Chris Grimes:It's anti-disestablishmentarianism, exactly Anti-dislocation, et cetera. And, by the way, one other thing I forgot to say that I was very struck with in happily researching you was the sort of Odysseus-like epic quest of the coma, the fact you've been to the land of the dead and come back and how unusual and profound that is. And you wouldn't wish it on anybody but I'm so delighted that obviously that you made it back.

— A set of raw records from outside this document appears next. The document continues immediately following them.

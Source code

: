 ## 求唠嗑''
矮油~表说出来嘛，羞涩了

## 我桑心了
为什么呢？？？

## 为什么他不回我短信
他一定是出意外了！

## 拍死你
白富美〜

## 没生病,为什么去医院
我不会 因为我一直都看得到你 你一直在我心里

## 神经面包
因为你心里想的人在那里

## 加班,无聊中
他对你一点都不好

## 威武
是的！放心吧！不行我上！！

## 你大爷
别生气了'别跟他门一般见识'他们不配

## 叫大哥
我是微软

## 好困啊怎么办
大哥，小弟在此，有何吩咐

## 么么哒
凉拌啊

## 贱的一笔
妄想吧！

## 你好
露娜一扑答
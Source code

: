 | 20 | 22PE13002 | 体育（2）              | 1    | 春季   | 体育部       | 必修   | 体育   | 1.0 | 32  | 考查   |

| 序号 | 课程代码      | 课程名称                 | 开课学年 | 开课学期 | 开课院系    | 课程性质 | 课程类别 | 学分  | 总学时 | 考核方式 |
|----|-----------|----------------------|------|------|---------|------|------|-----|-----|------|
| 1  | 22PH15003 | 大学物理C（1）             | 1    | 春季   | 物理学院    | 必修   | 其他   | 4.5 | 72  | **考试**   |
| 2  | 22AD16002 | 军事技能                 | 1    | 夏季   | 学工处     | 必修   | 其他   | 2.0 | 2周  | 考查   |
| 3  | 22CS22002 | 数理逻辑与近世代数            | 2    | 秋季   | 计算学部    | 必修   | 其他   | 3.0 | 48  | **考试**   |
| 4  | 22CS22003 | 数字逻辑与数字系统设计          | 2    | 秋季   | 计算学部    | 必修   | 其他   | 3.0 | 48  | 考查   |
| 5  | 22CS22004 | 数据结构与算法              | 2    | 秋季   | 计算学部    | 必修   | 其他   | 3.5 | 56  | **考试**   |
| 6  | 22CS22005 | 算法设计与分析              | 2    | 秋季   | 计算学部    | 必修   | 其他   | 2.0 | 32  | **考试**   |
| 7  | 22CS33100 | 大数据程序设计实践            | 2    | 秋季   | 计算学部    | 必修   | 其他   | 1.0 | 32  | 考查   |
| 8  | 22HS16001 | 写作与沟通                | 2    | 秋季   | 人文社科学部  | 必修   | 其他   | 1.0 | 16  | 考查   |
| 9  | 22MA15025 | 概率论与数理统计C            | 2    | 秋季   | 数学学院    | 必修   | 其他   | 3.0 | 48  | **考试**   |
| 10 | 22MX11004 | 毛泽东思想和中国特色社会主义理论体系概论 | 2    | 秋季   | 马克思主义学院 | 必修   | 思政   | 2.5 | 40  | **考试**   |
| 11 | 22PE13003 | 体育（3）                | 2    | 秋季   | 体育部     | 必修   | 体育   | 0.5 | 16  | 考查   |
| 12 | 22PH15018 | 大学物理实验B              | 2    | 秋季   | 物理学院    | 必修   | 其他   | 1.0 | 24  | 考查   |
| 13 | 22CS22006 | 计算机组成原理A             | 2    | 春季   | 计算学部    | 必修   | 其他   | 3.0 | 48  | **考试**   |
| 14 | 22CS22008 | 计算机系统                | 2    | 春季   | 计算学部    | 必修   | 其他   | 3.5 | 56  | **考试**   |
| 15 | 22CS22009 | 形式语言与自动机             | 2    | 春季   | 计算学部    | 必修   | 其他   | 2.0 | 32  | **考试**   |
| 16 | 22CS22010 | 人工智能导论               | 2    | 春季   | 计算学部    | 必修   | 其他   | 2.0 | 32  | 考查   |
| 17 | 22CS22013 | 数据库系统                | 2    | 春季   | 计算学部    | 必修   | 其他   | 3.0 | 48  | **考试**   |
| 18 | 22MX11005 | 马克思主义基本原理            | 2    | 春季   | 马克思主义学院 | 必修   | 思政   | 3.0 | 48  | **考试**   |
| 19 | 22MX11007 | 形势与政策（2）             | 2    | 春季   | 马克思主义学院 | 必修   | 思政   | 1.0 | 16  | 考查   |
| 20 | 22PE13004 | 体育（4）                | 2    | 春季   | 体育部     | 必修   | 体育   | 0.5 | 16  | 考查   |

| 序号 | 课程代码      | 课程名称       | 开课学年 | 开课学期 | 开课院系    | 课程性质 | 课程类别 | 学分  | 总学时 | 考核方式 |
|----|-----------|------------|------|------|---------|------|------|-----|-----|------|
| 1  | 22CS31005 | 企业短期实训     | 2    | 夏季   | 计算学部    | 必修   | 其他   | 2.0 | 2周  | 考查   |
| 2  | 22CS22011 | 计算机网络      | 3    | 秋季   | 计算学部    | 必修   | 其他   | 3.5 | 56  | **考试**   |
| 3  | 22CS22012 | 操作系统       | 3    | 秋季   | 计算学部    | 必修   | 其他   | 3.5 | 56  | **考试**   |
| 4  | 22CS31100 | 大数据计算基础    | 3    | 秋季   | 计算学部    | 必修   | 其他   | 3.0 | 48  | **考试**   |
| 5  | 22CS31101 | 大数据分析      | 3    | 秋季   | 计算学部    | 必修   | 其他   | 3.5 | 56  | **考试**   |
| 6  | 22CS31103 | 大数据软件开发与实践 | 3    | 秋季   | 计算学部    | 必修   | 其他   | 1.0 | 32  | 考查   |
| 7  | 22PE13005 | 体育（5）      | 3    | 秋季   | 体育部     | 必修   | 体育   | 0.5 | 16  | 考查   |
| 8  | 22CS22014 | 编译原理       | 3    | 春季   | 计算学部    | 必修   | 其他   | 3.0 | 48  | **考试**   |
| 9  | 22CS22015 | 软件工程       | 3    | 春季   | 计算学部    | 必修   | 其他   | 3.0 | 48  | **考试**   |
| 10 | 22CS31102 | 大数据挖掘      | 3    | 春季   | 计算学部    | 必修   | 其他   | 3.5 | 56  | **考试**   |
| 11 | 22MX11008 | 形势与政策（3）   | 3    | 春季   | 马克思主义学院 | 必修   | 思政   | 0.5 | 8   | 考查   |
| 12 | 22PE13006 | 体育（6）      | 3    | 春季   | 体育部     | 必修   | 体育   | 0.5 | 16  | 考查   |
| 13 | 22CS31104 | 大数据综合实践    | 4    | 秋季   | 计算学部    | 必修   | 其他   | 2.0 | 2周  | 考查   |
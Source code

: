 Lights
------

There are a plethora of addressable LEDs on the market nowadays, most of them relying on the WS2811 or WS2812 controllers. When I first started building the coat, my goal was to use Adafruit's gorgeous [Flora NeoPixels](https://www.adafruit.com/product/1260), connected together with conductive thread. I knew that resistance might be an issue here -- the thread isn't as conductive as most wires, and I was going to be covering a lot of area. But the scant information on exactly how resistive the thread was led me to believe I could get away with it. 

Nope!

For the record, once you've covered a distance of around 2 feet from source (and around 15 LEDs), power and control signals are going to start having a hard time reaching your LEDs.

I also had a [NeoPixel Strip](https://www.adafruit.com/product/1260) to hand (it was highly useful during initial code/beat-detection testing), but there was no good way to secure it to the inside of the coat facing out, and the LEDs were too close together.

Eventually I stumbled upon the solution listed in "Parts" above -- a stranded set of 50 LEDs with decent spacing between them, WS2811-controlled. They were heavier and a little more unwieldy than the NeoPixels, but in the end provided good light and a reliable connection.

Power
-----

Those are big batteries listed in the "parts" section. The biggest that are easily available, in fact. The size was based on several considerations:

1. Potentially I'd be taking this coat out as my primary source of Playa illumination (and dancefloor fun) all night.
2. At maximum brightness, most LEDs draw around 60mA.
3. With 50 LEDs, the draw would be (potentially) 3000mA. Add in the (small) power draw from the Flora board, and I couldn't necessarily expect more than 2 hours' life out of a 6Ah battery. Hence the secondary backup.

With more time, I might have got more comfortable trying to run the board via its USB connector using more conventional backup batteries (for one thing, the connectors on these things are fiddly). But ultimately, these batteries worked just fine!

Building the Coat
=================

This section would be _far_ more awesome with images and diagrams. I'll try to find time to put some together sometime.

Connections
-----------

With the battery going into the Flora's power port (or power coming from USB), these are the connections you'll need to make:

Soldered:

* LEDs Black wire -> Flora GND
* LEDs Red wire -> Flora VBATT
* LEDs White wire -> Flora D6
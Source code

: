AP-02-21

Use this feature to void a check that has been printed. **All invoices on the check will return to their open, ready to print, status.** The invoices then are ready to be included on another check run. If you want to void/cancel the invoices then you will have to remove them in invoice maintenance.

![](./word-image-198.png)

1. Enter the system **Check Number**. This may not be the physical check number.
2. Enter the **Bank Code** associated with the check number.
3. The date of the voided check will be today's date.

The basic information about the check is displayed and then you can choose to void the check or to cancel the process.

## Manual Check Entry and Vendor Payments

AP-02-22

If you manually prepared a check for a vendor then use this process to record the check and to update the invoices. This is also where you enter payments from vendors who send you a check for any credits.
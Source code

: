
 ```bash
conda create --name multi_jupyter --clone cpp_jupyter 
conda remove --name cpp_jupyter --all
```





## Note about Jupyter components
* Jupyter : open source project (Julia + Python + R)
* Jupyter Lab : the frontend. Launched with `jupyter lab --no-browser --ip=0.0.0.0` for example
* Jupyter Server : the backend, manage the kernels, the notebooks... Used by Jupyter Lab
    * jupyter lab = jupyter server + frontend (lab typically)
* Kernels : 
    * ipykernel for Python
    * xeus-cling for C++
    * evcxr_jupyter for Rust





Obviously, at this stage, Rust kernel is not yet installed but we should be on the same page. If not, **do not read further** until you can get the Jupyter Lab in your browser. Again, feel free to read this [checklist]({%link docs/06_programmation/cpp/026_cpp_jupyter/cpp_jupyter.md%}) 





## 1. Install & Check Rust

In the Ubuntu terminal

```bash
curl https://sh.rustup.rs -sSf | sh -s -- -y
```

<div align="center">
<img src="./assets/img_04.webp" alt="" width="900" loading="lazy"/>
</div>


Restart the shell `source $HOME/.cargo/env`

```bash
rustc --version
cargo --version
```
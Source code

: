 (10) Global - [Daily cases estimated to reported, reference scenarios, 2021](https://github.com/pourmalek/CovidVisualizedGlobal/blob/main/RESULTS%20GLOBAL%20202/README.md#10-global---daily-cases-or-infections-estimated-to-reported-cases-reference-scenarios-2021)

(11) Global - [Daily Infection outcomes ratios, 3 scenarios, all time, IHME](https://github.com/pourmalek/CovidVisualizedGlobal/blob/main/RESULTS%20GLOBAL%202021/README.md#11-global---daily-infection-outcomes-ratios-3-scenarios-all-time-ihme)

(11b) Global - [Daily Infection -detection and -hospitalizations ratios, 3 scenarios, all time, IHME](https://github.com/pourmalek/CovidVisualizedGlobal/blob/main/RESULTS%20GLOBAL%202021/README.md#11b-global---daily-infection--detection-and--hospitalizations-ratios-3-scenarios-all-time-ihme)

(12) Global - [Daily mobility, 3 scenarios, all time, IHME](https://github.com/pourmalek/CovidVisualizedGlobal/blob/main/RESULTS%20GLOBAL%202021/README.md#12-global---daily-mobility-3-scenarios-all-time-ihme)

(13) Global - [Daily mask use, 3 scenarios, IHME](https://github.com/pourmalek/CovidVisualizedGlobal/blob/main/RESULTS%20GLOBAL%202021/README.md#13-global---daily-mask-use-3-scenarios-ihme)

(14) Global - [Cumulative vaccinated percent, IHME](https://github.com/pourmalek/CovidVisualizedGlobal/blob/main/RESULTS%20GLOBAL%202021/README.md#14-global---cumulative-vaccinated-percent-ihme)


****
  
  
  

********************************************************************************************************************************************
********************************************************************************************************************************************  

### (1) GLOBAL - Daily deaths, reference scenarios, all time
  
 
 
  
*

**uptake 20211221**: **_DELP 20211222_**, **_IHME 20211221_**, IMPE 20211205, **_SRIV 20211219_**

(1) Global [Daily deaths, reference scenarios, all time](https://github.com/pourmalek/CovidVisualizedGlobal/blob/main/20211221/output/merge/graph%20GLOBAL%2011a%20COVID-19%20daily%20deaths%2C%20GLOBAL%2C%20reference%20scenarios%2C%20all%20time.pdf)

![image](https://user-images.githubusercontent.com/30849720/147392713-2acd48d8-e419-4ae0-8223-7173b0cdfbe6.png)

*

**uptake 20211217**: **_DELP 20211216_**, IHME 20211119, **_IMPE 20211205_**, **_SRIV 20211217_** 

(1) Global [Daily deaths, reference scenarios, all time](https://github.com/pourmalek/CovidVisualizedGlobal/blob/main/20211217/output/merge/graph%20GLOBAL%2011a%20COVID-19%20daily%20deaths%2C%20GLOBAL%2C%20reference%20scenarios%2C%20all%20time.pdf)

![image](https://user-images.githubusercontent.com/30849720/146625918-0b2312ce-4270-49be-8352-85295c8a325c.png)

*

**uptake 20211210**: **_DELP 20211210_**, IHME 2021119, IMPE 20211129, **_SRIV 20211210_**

Michael Rosen:You know yes yes, and it does sometimes feel like that. I mean I believe the word is gushed out Just to say there's a pattern, a schema, a sort of structure that you know. That helped me understand what it was. I can say I was in a coma, then I was semi-conscious, then I was fully conscious and then I've gone about my life and that's all fine. And then if I see it as Odysseus, going into the land of the dead and, you know, cheating the dog and kind of wandering around seeing all these dead souls and then coming out, I mean I've asked to go to the hospital, the rehab hospital. So I'm going on Monday because I want to make sure. You know it feels a bit like the land of the dead. So I want to just go and check. Yes, I'm going to go to the rehab hospital on Monday and have a look at where I was in bed and where I went to the gym and learned how to walk again.